@Marduck is describing a very casual style of moving that hasn't got a basis in the rules but always ends up happening when people hurry or when they already know what LOF they will cross for the next handful of moves. For instance if it's turn three and at the start of the turn me and the other player have worked out I'm not going to cross any LOF on the way to an objective, I will probably just say "move-move towards the objective", whip out the tape measure and move my model 4 inches closer to the objective twice. If I am playing against a sectorial with no TO, I might just move the whole 8 in one go if I know the LOF. I know it's not the rules but I wouldn't expect to have to justify playing like that to a judge, there's never been a problem with it and I've never met a player who's not guilty of it. >In b4 "Aha! A number of Pro-intenters confess to not playing by the rules!"

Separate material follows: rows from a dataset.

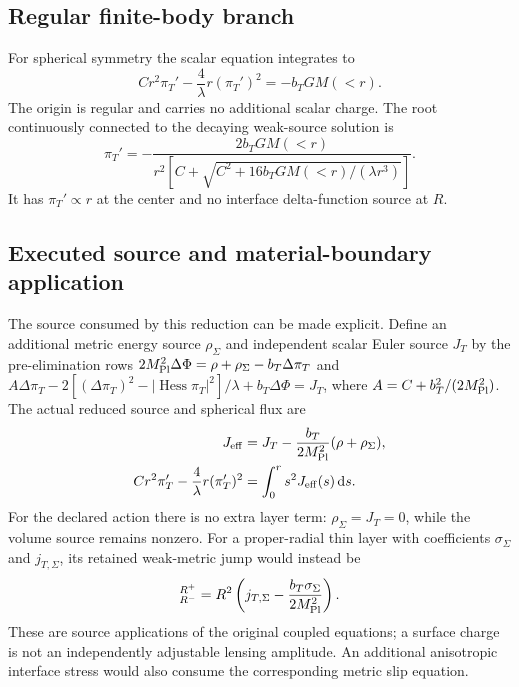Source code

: \subsection{Regular finite-body branch}
For spherical symmetry the scalar equation integrates to
\begin{equation}
 Cr^2\pi_T'-\frac4{\lambda}r(\pi_T')^2=-b_TGM(<r).
 \label{eq:flux}
\end{equation}
The origin is regular and carries no additional scalar charge.
The root continuously connected to the decaying weak-source solution is
\begin{equation}
 \pi_T'=-\frac{2b_TGM(<r)}
 {r^2\left[C+\sqrt{C^2+16b_TGM(<r)/(\lambda r^3)}\right]} .
 \label{eq:root}
\end{equation}
It has $\pi_T'\propto r$ at the center and no interface delta-function
source at $R$.

\subsection{Executed source and material-boundary application}
The source consumed by this reduction can be made explicit. Define an
additional metric energy source $\rho_\Sigma$ and independent scalar
Euler source $J_T$ by the pre-elimination rows
$2\Mpl^2\Delta\Phi=\rho+\rho_\Sigma-b_T\Delta\pi_T$ and
$A\Delta\pi_T-2[(\Delta\pi_T)^2-|\operatorname{Hess}\pi_T|^2]/\lambda
+b_T\Delta\Phi=J_T$, where $A=C+b_T^2/(2\Mpl^2)$.
The actual reduced source and spherical flux are
\begin{align}
 J_{\rm eff}&=J_T-\frac{b_T}{2\Mpl^2}(\rho+\rho_\Sigma),\nonumber\\
 Cr^2\pi_T'-\frac4\lambda r(\pi_T')^2
 &=\int_0^r s^2J_{\rm eff}(s)\,\dd s.
 \label{eq:source-application}
\end{align}
For the declared action there is no extra layer term:
$\rho_\Sigma=J_T=0$, while the volume source remains nonzero.
For a proper-radial thin layer with coefficients $\sigma_\Sigma$ and
$j_{T,\Sigma}$, its retained weak-metric jump would instead be
\begin{equation}
 [Cr^2\pi_T'-4r(\pi_T')^2/\lambda]_{R^-}^{R^+}
 =R^2\left(j_{T,\Sigma}-\frac{b_T\sigma_\Sigma}{2\Mpl^2}\right).
 \label{eq:source-jump}
\end{equation}
These are source applications of the original coupled equations; a
surface charge is not an independently adjustable lensing amplitude.
An additional anisotropic interface stress would also consume the
corresponding metric slip equation.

If line of fire is open information to any point of the table, then the result of the fast and intuitive way vs the way described in the rules is pretty much the same, but if it's the more restrictive version then it means you need to eyeball the move, perform the move(measure) , then your opponent declares ARO on your movement path, and at which point you receive the AROs ie in cover in what they think is a better range for them vs out in the open at a worse range etc. The point about when the ARO is fired still stands if you declared the move with knowledge of line of fire though, so it's not a point for or against intent or declared play. In intent/open lof it's important to describe the movement path before you declare so your opponent can let you know that it crosses a line of fire and you can decide what you want to do. In declared/restricted lof it's important because you might move to the wrong place, triggering AROs you didn't forsee(the much maligned 'gotcha') and have to adjust your plans accordingly for the second short skill. Either way you should be declaring the whole path as far as you can, which point you enter cover etc which side of a pillar you moved on and so on. Very rarely will you ever need to describe the situation in full detail, but you need to describe it in as much detail as is necessary.
Well that's a question of how you define variant really. Is ITS the default, or a variant since it's not in the book? What about limited insertion? 20x20, YAMS, recon etc... And that's before we get to house rules, gentlemens agreements and the leeway you give to newer players while teaching the game. Some people want changes to the game for realism, some want perfect balance at all times. Some want a simpler version of the more involved rules, some prefer the complexity and nuance offered by a variety of different options. If you want to play in an ITS game and register the results on the ITS database etc, then it's important that everyone is aware of the rules for ITS and there is as little variation as possible, but if it's your own house, club, or group that decide "hey let's do x instead of y so we can play the game in 90 minutes instead of 2 hours" then as long as everyone knows that technically the rules say y not x and you might have to do y or even z at an event hosted by another group, that's fine.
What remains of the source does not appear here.